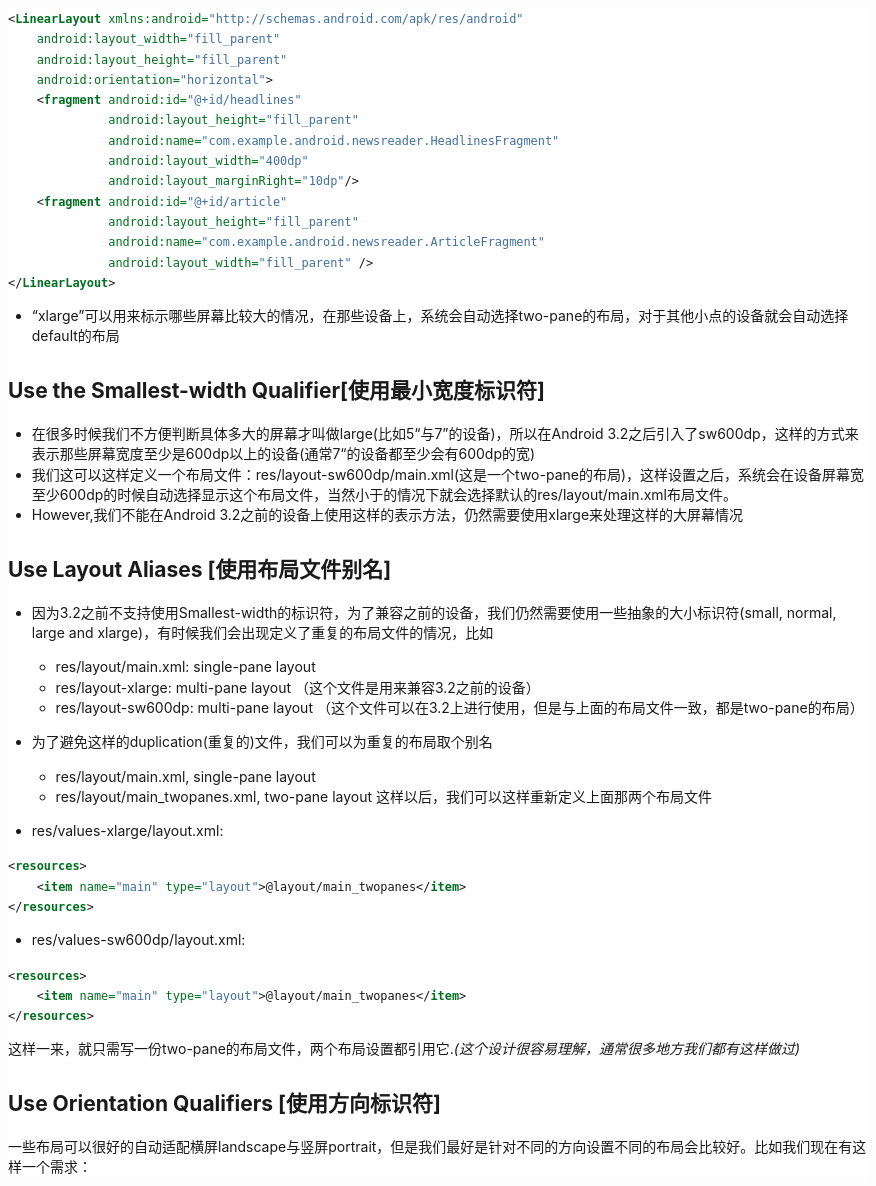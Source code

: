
 ```xml
<LinearLayout xmlns:android="http://schemas.android.com/apk/res/android"
    android:layout_width="fill_parent"
    android:layout_height="fill_parent"
    android:orientation="horizontal">
    <fragment android:id="@+id/headlines"
              android:layout_height="fill_parent"  
              android:name="com.example.android.newsreader.HeadlinesFragment"  
              android:layout_width="400dp"  
              android:layout_marginRight="10dp"/>  
    <fragment android:id="@+id/article"
              android:layout_height="fill_parent"  
              android:name="com.example.android.newsreader.ArticleFragment"  
              android:layout_width="fill_parent" />  
</LinearLayout>
```
* “xlarge”可以用来标示哪些屏幕比较大的情况，在那些设备上，系统会自动选择two-pane的布局，对于其他小点的设备就会自动选择default的布局

## Use the Smallest-width Qualifier[使用最小宽度标识符]
* 在很多时候我们不方便判断具体多大的屏幕才叫做large(比如5“与7”的设备)，所以在Android 3.2之后引入了sw600dp，这样的方式来表示那些屏幕宽度至少是600dp以上的设备(通常7“的设备都至少会有600dp的宽)
* 我们这可以这样定义一个布局文件：res/layout-sw600dp/main.xml(这是一个two-pane的布局)，这样设置之后，系统会在设备屏幕宽至少600dp的时候自动选择显示这个布局文件，当然小于的情况下就会选择默认的res/layout/main.xml布局文件。
* However,我们不能在Android 3.2之前的设备上使用这样的表示方法，仍然需要使用xlarge来处理这样的大屏幕情况

## Use Layout Aliases [使用布局文件别名]
* 因为3.2之前不支持使用Smallest-width的标识符，为了兼容之前的设备，我们仍然需要使用一些抽象的大小标识符(small, normal, large and xlarge)，有时候我们会出现定义了重复的布局文件的情况，比如
	* res/layout/main.xml: single-pane layout
	* res/layout-xlarge: multi-pane layout （这个文件是用来兼容3.2之前的设备）
	* res/layout-sw600dp: multi-pane layout （这个文件可以在3.2上进行使用，但是与上面的布局文件一致，都是two-pane的布局）
* 为了避免这样的duplication(重复的)文件，我们可以为重复的布局取个别名
	* res/layout/main.xml, single-pane layout
	* res/layout/main_twopanes.xml, two-pane layout
这样以后，我们可以这样重新定义上面那两个布局文件

* res/values-xlarge/layout.xml:
```xml
<resources>
    <item name="main" type="layout">@layout/main_twopanes</item>  
</resources>
```
* res/values-sw600dp/layout.xml:
```xml
<resources>
    <item name="main" type="layout">@layout/main_twopanes</item>  
</resources>
```
这样一来，就只需写一份two-pane的布局文件，两个布局设置都引用它.*(这个设计很容易理解，通常很多地方我们都有这样做过)*

## Use Orientation Qualifiers [使用方向标识符]
一些布局可以很好的自动适配横屏landscape与竖屏portrait，但是我们最好是针对不同的方向设置不同的布局会比较好。比如我们现在有这样一个需求：  
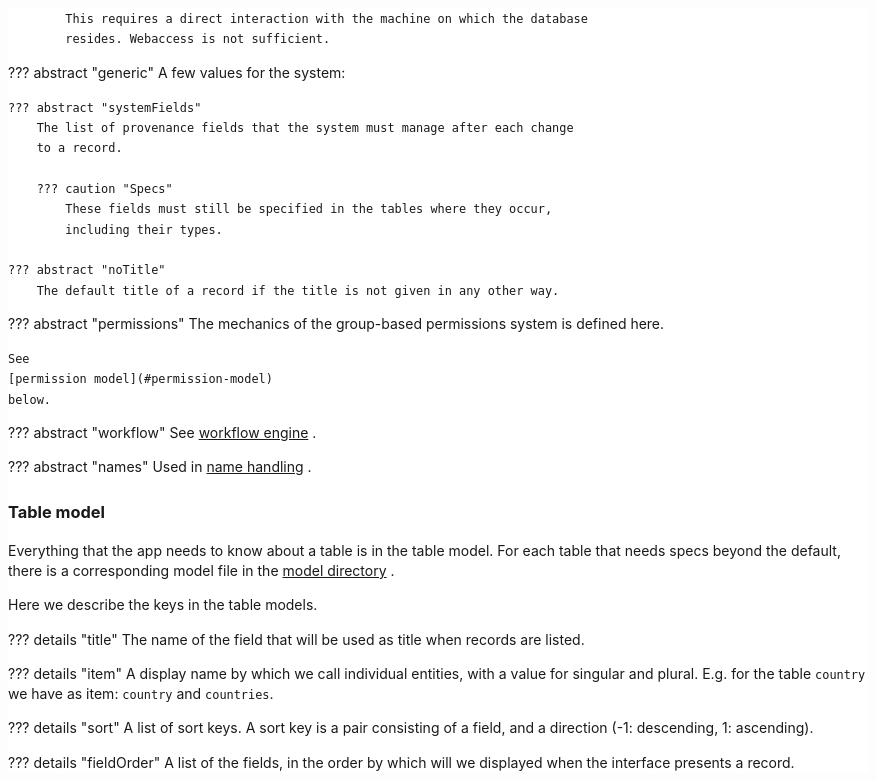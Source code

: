             This requires a direct interaction with the machine on which the database
            resides. Webaccess is not sufficient.

??? abstract "generic"
    A few values for the system:

    ??? abstract "systemFields"
        The list of provenance fields that the system must manage after each change
        to a record.

        ??? caution "Specs"
            These fields must still be specified in the tables where they occur,
            including their types.

    ??? abstract "noTitle"
        The default title of a record if the title is not given in any other way.

??? abstract "permissions"
    The mechanics of the group-based permissions system is defined here.

    See
    [permission model](#permission-model)
    below.

??? abstract "workflow"
    See
    [workflow engine](../Functionality/Workflow.md)
    .

??? abstract "names"
    Used in 
    [name handling](#name-handling)
    .

### Table model

Everything that the app needs to know about a table is in the table model.
For each table that needs specs beyond the default,
there is a corresponding model file in the
[model directory]({{modelBase}}/tables)
.

Here we describe the keys in the table models.

??? details "title"
    The name of the field that will be used as title when records are listed.

??? details "item"
    A display name by which we call individual entities, with a value for singular
    and plural. E.g. for the table `country` we have as item: `country` and
    `countries`.

??? details "sort"
    A list of sort keys. A sort key is a pair consisting of a field, and a direction
    (-1: descending, 1: ascending).

??? details "fieldOrder"
    A list of the fields, in the order by which will we displayed when the interface
    presents a record.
□ □ □ □ □ □ □
The entries above are to be repeated in full, except for their pictures.

RESULT OF THE EXERCISE:
Source code

:
 ```xml
<LinearLayout xmlns:android="http://schemas.android.com/apk/res/android"
    android:layout_width="fill_parent"
    android:layout_height="fill_parent"
    android:orientation="horizontal">
    <fragment android:id="@+id/headlines"
              android:layout_height="fill_parent"  
              android:name="com.example.android.newsreader.HeadlinesFragment"  
              android:layout_width="400dp"  
              android:layout_marginRight="10dp"/>  
    <fragment android:id="@+id/article"
              android:layout_height="fill_parent"  
              android:name="com.example.android.newsreader.ArticleFragment"  
              android:layout_width="fill_parent" />  
</LinearLayout>
```
* “xlarge”可以用来标示哪些屏幕比较大的情况，在那些设备上，系统会自动选择two-pane的布局，对于其他小点的设备就会自动选择default的布局

## Use the Smallest-width Qualifier[使用最小宽度标识符]
* 在很多时候我们不方便判断具体多大的屏幕才叫做large(比如5“与7”的设备)，所以在Android 3.2之后引入了sw600dp，这样的方式来表示那些屏幕宽度至少是600dp以上的设备(通常7“的设备都至少会有600dp的宽)
* 我们这可以这样定义一个布局文件：res/layout-sw600dp/main.xml(这是一个two-pane的布局)，这样设置之后，系统会在设备屏幕宽至少600dp的时候自动选择显示这个布局文件，当然小于的情况下就会选择默认的res/layout/main.xml布局文件。
* However,我们不能在Android 3.2之前的设备上使用这样的表示方法，仍然需要使用xlarge来处理这样的大屏幕情况

## Use Layout Aliases [使用布局文件别名]
* 因为3.2之前不支持使用Smallest-width的标识符，为了兼容之前的设备，我们仍然需要使用一些抽象的大小标识符(small, normal, large and xlarge)，有时候我们会出现定义了重复的布局文件的情况，比如
	* res/layout/main.xml: single-pane layout
	* res/layout-xlarge: multi-pane layout （这个文件是用来兼容3.2之前的设备）
	* res/layout-sw600dp: multi-pane layout （这个文件可以在3.2上进行使用，但是与上面的布局文件一致，都是two-pane的布局）
* 为了避免这样的duplication(重复的)文件，我们可以为重复的布局取个别名
	* res/layout/main.xml, single-pane layout
	* res/layout/main_twopanes.xml, two-pane layout
这样以后，我们可以这样重新定义上面那两个布局文件

* res/values-xlarge/layout.xml:
```xml
<resources>
    <item name="main" type="layout">@layout/main_twopanes</item>  
</resources>
```
* res/values-sw600dp/layout.xml:
```xml
<resources>
    <item name="main" type="layout">@layout/main_twopanes</item>  
</resources>
```
这样一来，就只需写一份two-pane的布局文件，两个布局设置都引用它.*(这个设计很容易理解，通常很多地方我们都有这样做过)*

## Use Orientation Qualifiers [使用方向标识符]
一些布局可以很好的自动适配横屏landscape与竖屏portrait，但是我们最好是针对不同的方向设置不同的布局会比较好。比如我们现在有这样一个需求：  
Source code

:             This requires a direct interaction with the machine on which the database
            resides. Webaccess is not sufficient.

??? abstract "generic"
    A few values for the system:

    ??? abstract "systemFields"
        The list of provenance fields that the system must manage after each change
        to a record.

        ??? caution "Specs"
            These fields must still be specified in the tables where they occur,
            including their types.

    ??? abstract "noTitle"
        The default title of a record if the title is not given in any other way.

??? abstract "permissions"
    The mechanics of the group-based permissions system is defined here.

    See
    [permission model](#permission-model)
    below.

??? abstract "workflow"
    See
    [workflow engine](../Functionality/Workflow.md)
    .

??? abstract "names"
    Used in 
    [name handling](#name-handling)
    .

### Table model

Everything that the app needs to know about a table is in the table model.
For each table that needs specs beyond the default,
there is a corresponding model file in the
[model directory]({{modelBase}}/tables)
.

Here we describe the keys in the table models.

??? details "title"
    The name of the field that will be used as title when records are listed.

??? details "item"
    A display name by which we call individual entities, with a value for singular
    and plural. E.g. for the table `country` we have as item: `country` and
    `countries`.

??? details "sort"
    A list of sort keys. A sort key is a pair consisting of a field, and a direction
    (-1: descending, 1: ascending).

??? details "fieldOrder"
    A list of the fields, in the order by which will we displayed when the interface
    presents a record.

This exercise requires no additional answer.